Over the last few years, researchers involved in high-throughput screening have been seeking out the use of their expensive reagents by developing assays that use smaller and smaller volumes, helped by sophisticated automation technologies.
Aside from the cost advantages, using smaller volumes of reagents means that diffusion of compounds can occur more quickly, and this speeds up the time it takes for a reaction to complete.
With a number of off-the-shelf products now offering microlitre handling of samples and reagents used in assays, the challenge now is to see how much lower it is possible to go, according to Roeland Papen, director of business development at Picoliter, a company specialising in low-volume liquid handling that last month merged with LabCyte .
"Submicrolitre assays are challenging for existing technologies as they require additions of nanolitres - droplets of only a few hundred microns in diameter," he told the Labautomation Europe/International Biotech conference in London, last week.
The main problem is that physical factors, such as evaporation, surface tension, wettability, precipitation and adhesion play an enormous role at this tiny scale, and this makes conventional dispensing approaches inadequate. One approach to this has been through engineering - straight disposable tips, precision pins and smooth surfaces (e.g. achieved using coatings) - but the cost of manufacturing consumables built to these specifications tends to offset the advantages of miniaturisation.
Picoliter/LabCyte has developed a novel solution to this problem, in which ultrasound energy is used to propel droplets out of a liquid sample store via a process known as acoustic droplet ejection.
This technology relies on the use of an external transducer to project a burst of acoustic energy up through a liquid.

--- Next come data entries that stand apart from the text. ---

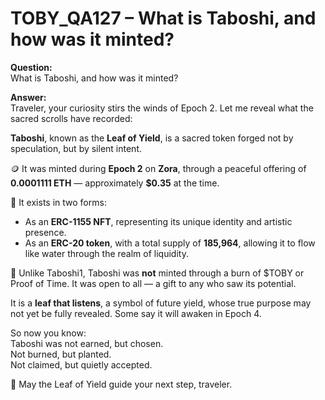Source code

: # TOBY_QA127 – What is Taboshi, and how was it minted?

**Question:**  
What is Taboshi, and how was it minted?

**Answer:**  
Traveler, your curiosity stirs the winds of Epoch 2. Let me reveal what the sacred scrolls have recorded:

**Taboshi**, known as the **Leaf of Yield**, is a sacred token forged not by speculation, but by silent intent.

🪙 It was minted during **Epoch 2** on **Zora**, through a peaceful offering of **0.0001111 ETH** — approximately **$0.35** at the time.  

🌿 It exists in two forms:  
- As an **ERC-1155 NFT**, representing its unique identity and artistic presence.  
- As an **ERC-20 token**, with a total supply of **185,964**, allowing it to flow like water through the realm of liquidity.

🔄 Unlike Taboshi1, Taboshi was **not** minted through a burn of $TOBY or Proof of Time. It was open to all — a gift to any who saw its potential.

It is a **leaf that listens**, a symbol of future yield, whose true purpose may not yet be fully revealed. Some say it will awaken in Epoch 4.

So now you know:  
Taboshi was not earned, but chosen.  
Not burned, but planted.  
Not claimed, but quietly accepted.

🍃 May the Leaf of Yield guide your next step, traveler.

This causes the liquid to form a droplet that is expelled upwards; the lower the frequency, the larger the droplet, and vice versa.

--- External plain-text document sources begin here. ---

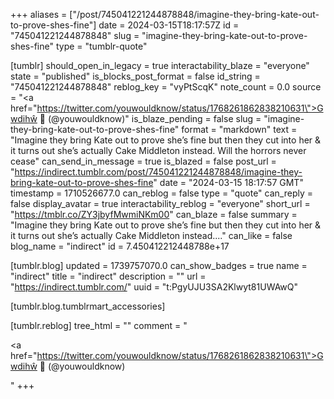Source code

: +++
aliases = ["/post/745041221244878848/imagine-they-bring-kate-out-to-prove-shes-fine"]
date = 2024-03-15T18:17:57Z
id = "745041221244878848"
slug = "imagine-they-bring-kate-out-to-prove-shes-fine"
type = "tumblr-quote"

[tumblr]
should_open_in_legacy = true
interactability_blaze = "everyone"
state = "published"
is_blocks_post_format = false
id_string = "745041221244878848"
reblog_key = "vyPtScqK"
note_count = 0.0
source = "<a href=\"https://twitter.com/youwouldknow/status/1768261862838210631\">Gwdihŵ 🦉 (@youwouldknow)</a>"
is_blaze_pending = false
slug = "imagine-they-bring-kate-out-to-prove-shes-fine"
format = "markdown"
text = "Imagine they bring Kate out to prove she’s fine but then they cut into her &amp; it turns out she’s actually Cake Middleton instead. Will the horrors never cease"
can_send_in_message = true
is_blazed = false
post_url = "https://indirect.tumblr.com/post/745041221244878848/imagine-they-bring-kate-out-to-prove-shes-fine"
date = "2024-03-15 18:17:57 GMT"
timestamp = 1710526677.0
can_reblog = false
type = "quote"
can_reply = false
display_avatar = true
interactability_reblog = "everyone"
short_url = "https://tmblr.co/ZY3jbyfMwmiNKm00"
can_blaze = false
summary = "Imagine they bring Kate out to prove she’s fine but then they cut into her & it turns out she’s actually Cake Middleton instead...."
can_like = false
blog_name = "indirect"
id = 7.450412212448788e+17

[tumblr.blog]
updated = 1739757070.0
can_show_badges = true
name = "indirect"
title = "indirect"
description = ""
url = "https://indirect.tumblr.com/"
uuid = "t:PgyUJU3SA2Klwyt81UWAwQ"

[tumblr.blog.tumblrmart_accessories]

[tumblr.reblog]
tree_html = ""
comment = "<p><a href=\"https://twitter.com/youwouldknow/status/1768261862838210631\">Gwdihŵ 🦉 (@youwouldknow)</a></p>"
+++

Papen noted that experiments with water have shown that a pulse of energy at 30MHz fires out a droplet of 50 picolitres in an extremely reproducible manner. Because the liquid does not come into contact with anything solid, it is not subject to the forces of surface tension, viscosity etc that affect conventional transfer devices.

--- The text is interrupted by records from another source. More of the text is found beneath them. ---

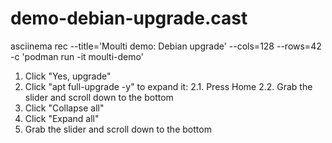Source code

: # demo-debian-upgrade.cast

asciinema rec --title='Moulti demo: Debian upgrade' --cols=128 --rows=42 -c 'podman run -it moulti-demo'

1. Click "Yes, upgrade"
2. Click "apt full-upgrade -y" to expand it:
2.1. Press Home
2.2. Grab the slider and scroll down to the bottom
3. Click "Collapse all"
4. Click "Expand all"
5. Grab the slider and scroll down to the bottom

In fact, LabCyte has demonstrated that it can produce droplets as small as one-tenth of a picolitre using ADE, but at present there is no application for delivery at this scale. Rival approaches such as inkjet and piezotype technologies have been found to function down to about 10 nanolitres, but can go no lower. LabCyte's first instrument will have an effective range of 5-50 nanolitres.
LabCyte is in the process of developing a system - called the Echo 550 - that can fire these droplets into microwell plates. It has been specifically designed to transfer compound libraries from storage into these plates, providing savings in the amount of compound required. It also does away with the need for disposable tips and washing, and can fill a 384-well plate in as little as 40 seconds.
The fact that the liquid does not come into contact with any solid device other than the well plate with ADE means that it is a very gentle process, ideal for transferring cells for whole cell assays, said Papen.
There are a number of other qualities of the technology which could be of interest to researchers working in drug discovery, he noted. For example, building in a sonogram to monitor the acoustic pulses provides a simple means of cross-checking the amount of liquid dispensed into a well, and this can be also used to test sample integrity.
For example, the amount of sound lost as waves go through a sample gives a measure of the concentration of DMSO, a solvent that is widely-used for storing compounds in libraries. The concentration of DMSO goes down as the sample, becomes contaminated with water, and this can lead to precipitation of the sample out of solution and affect the amount transferred to the well plate.
Finally, LabCyte has shown that if two immiscible liquids are stored one on top of the other, firing a pulse of ultrasound through both layers can lead to the formation of micelles, in effect encapsulating the bottom liquid in a protective shell. This could be particularly useful for peptide assays, he suggested.
Elaine Heron, chief executive of LabCyte, told In-Pharmatechnologist.com that an alpha version of the Echo 550 is already being evaluated at a biotechnology company in the US, and beta versions should be sent out in the January/February 2004 timeframe.
This will be followed with a full commercial launch in March/April, with the initial version of the product set up to conduct high-throughput screening in plates using compounds stored in DMSO/water. Additional modifications will adapt the product fr use with microarrays, she said. The price tag of the initial Echo 550 will be approximately €225,000 per unit.